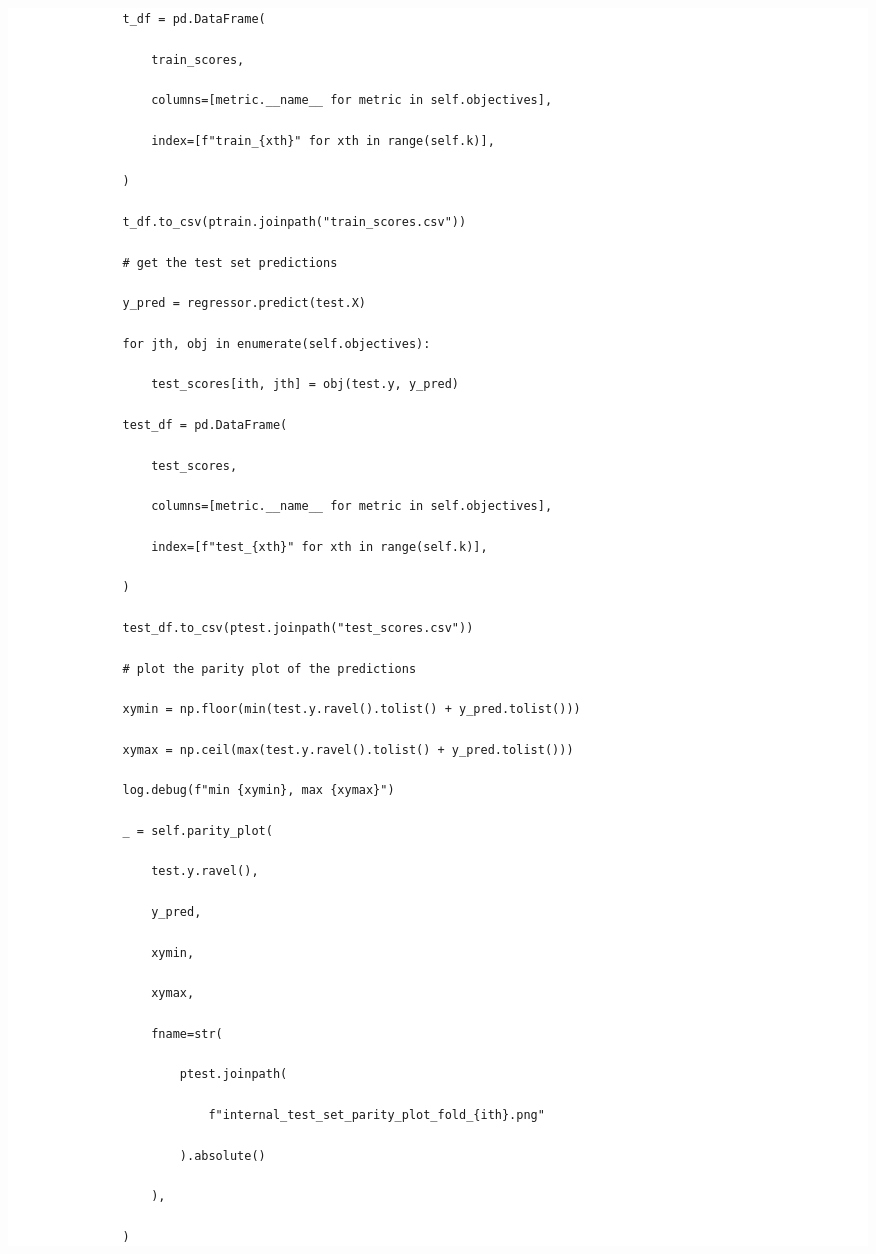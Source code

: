                     t_df = pd.DataFrame(

                        train_scores,

                        columns=[metric.__name__ for metric in self.objectives],

                        index=[f"train_{xth}" for xth in range(self.k)],

                    )

                    t_df.to_csv(ptrain.joinpath("train_scores.csv"))

                    # get the test set predictions

                    y_pred = regressor.predict(test.X)

                    for jth, obj in enumerate(self.objectives):

                        test_scores[ith, jth] = obj(test.y, y_pred)

                    test_df = pd.DataFrame(

                        test_scores,

                        columns=[metric.__name__ for metric in self.objectives],

                        index=[f"test_{xth}" for xth in range(self.k)],

                    )

                    test_df.to_csv(ptest.joinpath("test_scores.csv"))

                    # plot the parity plot of the predictions

                    xymin = np.floor(min(test.y.ravel().tolist() + y_pred.tolist()))

                    xymax = np.ceil(max(test.y.ravel().tolist() + y_pred.tolist()))

                    log.debug(f"min {xymin}, max {xymax}")

                    _ = self.parity_plot(

                        test.y.ravel(),

                        y_pred,

                        xymin,

                        xymax,

                        fname=str(

                            ptest.joinpath(

                                f"internal_test_set_parity_plot_fold_{ith}.png"

                            ).absolute()

                        ),

                    )
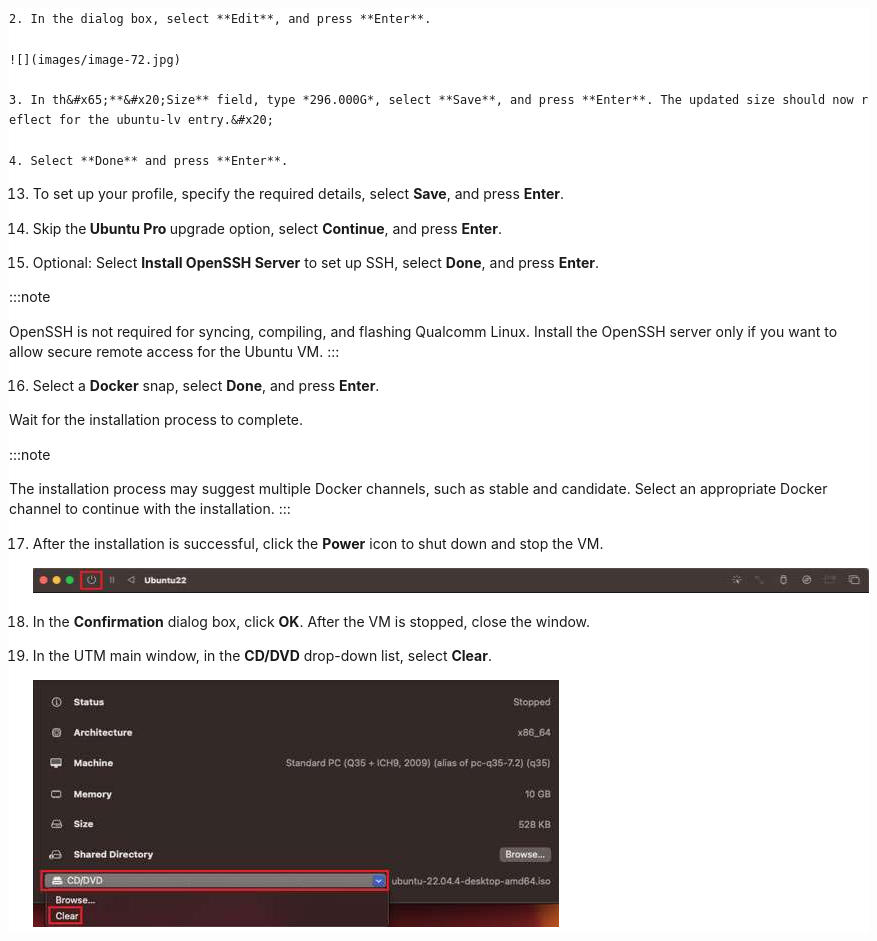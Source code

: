     2. In the dialog box, select **Edit**, and press **Enter**.

    ![](images/image-72.jpg)

    3. In th&#x65;**&#x20;Size** field, type *296.000G*, select **Save**, and press **Enter**. The updated size should now reflect for the ubuntu-lv entry.&#x20;

    4. Select **Done** and press **Enter**.

13. To set up your profile, specify the required details, select **Save**, and press **Enter**.

14. Skip th&#x65;**&#x20;Ubuntu Pro&#x20;**&#x75;pgrade option, select **Continue**, and press **Enter**.

15. Optional: Select **Install OpenSSH Server** to set up SSH, select **Done**, and press **Enter**.&#x20;

:::note

OpenSSH is not required for syncing, compiling, and flashing Qualcomm Linux. Install the OpenSSH server only if you want to allow secure remote access for the Ubuntu VM.
:::

16. Select a **Docker** snap, select **Done**, and press **Enter**.

Wait for the installation process to complete.

:::note

The installation process may suggest multiple Docker channels, such as stable and candidate. Select an appropriate Docker channel to continue with the installation.
:::

17. After the installation is successful, click the **Power** icon to shut down and stop the VM.

    ![](images/image-100.jpg)

18. In the **Confirmation** dialog box, click **OK**. After the VM is stopped, close the window.

19. In the UTM main window, in the **CD/DVD** drop-down list, select **Clear**.

    ![](images/image-99.jpg)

####

◆ TASK DIRECTIONS
Copy every line of the listing where the word "window" appears.

◆ RESPONSE BELOW
18. In the **Confirmation** dialog box, click **OK**. After the VM is stopped, close the window.
19. In the UTM main window, in the **CD/DVD** drop-down list, select **Clear**.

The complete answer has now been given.